TASK REQUIREMENTS ->
Read the data below line by line and copy each one with "tail" in it.

○ ○ ○ ○

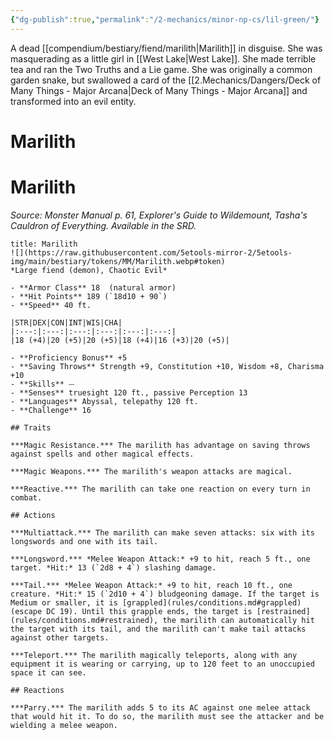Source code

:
 ```yaml
---
{"dg-publish":true,"permalink":"/2-mechanics/minor-np-cs/lil-green/"}
---
```


A dead [[compendium/bestiary/fiend/marilith\|Marilith]] in disguise. 
She was masquerading as a little girl in [[West Lake\|West Lake]]. She made terrible tea and ran the Two Truths and a Lie game. 
She was originally a common garden snake, but swallowed a card of the [[2.Mechanics/Dangers/Deck of Many Things - Major Arcana\|Deck of Many Things - Major Arcana]] and transformed into an evil entity. 


<div class="transclusion internal-embed is-loaded"><div class="markdown-embed">

<div class="markdown-embed-title">

# Marilith

</div>



# Marilith
*Source: Monster Manual p. 61, Explorer's Guide to Wildemount, Tasha's Cauldron of Everything. Available in the SRD.*  

```ad-statblock
title: Marilith
![](https://raw.githubusercontent.com/5etools-mirror-2/5etools-img/main/bestiary/tokens/MM/Marilith.webp#token)
*Large fiend (demon), Chaotic Evil*

- **Armor Class** 18  (natural armor)
- **Hit Points** 189 (`18d10 + 90`)
- **Speed** 40 ft.

|STR|DEX|CON|INT|WIS|CHA|
|:---:|:---:|:---:|:---:|:---:|:---:|
|18 (+4)|20 (+5)|20 (+5)|18 (+4)|16 (+3)|20 (+5)|

- **Proficiency Bonus** +5
- **Saving Throws** Strength +9, Constitution +10, Wisdom +8, Charisma +10
- **Skills** ⏤
- **Senses** truesight 120 ft., passive Perception 13
- **Languages** Abyssal, telepathy 120 ft.
- **Challenge** 16

## Traits

***Magic Resistance.*** The marilith has advantage on saving throws against spells and other magical effects.

***Magic Weapons.*** The marilith's weapon attacks are magical.

***Reactive.*** The marilith can take one reaction on every turn in combat.

## Actions

***Multiattack.*** The marilith can make seven attacks: six with its longswords and one with its tail.

***Longsword.*** *Melee Weapon Attack:* +9 to hit, reach 5 ft., one target. *Hit:* 13 (`2d8 + 4`) slashing damage.

***Tail.*** *Melee Weapon Attack:* +9 to hit, reach 10 ft., one creature. *Hit:* 15 (`2d10 + 4`) bludgeoning damage. If the target is Medium or smaller, it is [grappled](rules/conditions.md#grappled) (escape DC 19). Until this grapple ends, the target is [restrained](rules/conditions.md#restrained), the marilith can automatically hit the target with its tail, and the marilith can't make tail attacks against other targets.

***Teleport.*** The marilith magically teleports, along with any equipment it is wearing or carrying, up to 120 feet to an unoccupied space it can see.

## Reactions

***Parry.*** The marilith adds 5 to its AC against one melee attack that would hit it. To do so, the marilith must see the attacker and be wielding a melee weapon.
```


</div></div>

○ ○ ○ ○

SOLUTION ->
***Multiattack.*** The marilith can make seven attacks: six with its longswords and one with its tail.
***Tail.*** *Melee Weapon Attack:* +9 to hit, reach 10 ft., one creature. *Hit:* 15 (`2d10 + 4`) bludgeoning damage. If the target is Medium or smaller, it is [grappled](rules/conditions.md#grappled) (escape DC 19). Until this grapple ends, the target is [restrained](rules/conditions.md#restrained), the marilith can automatically hit the target with its tail, and the marilith can't make tail attacks against other targets.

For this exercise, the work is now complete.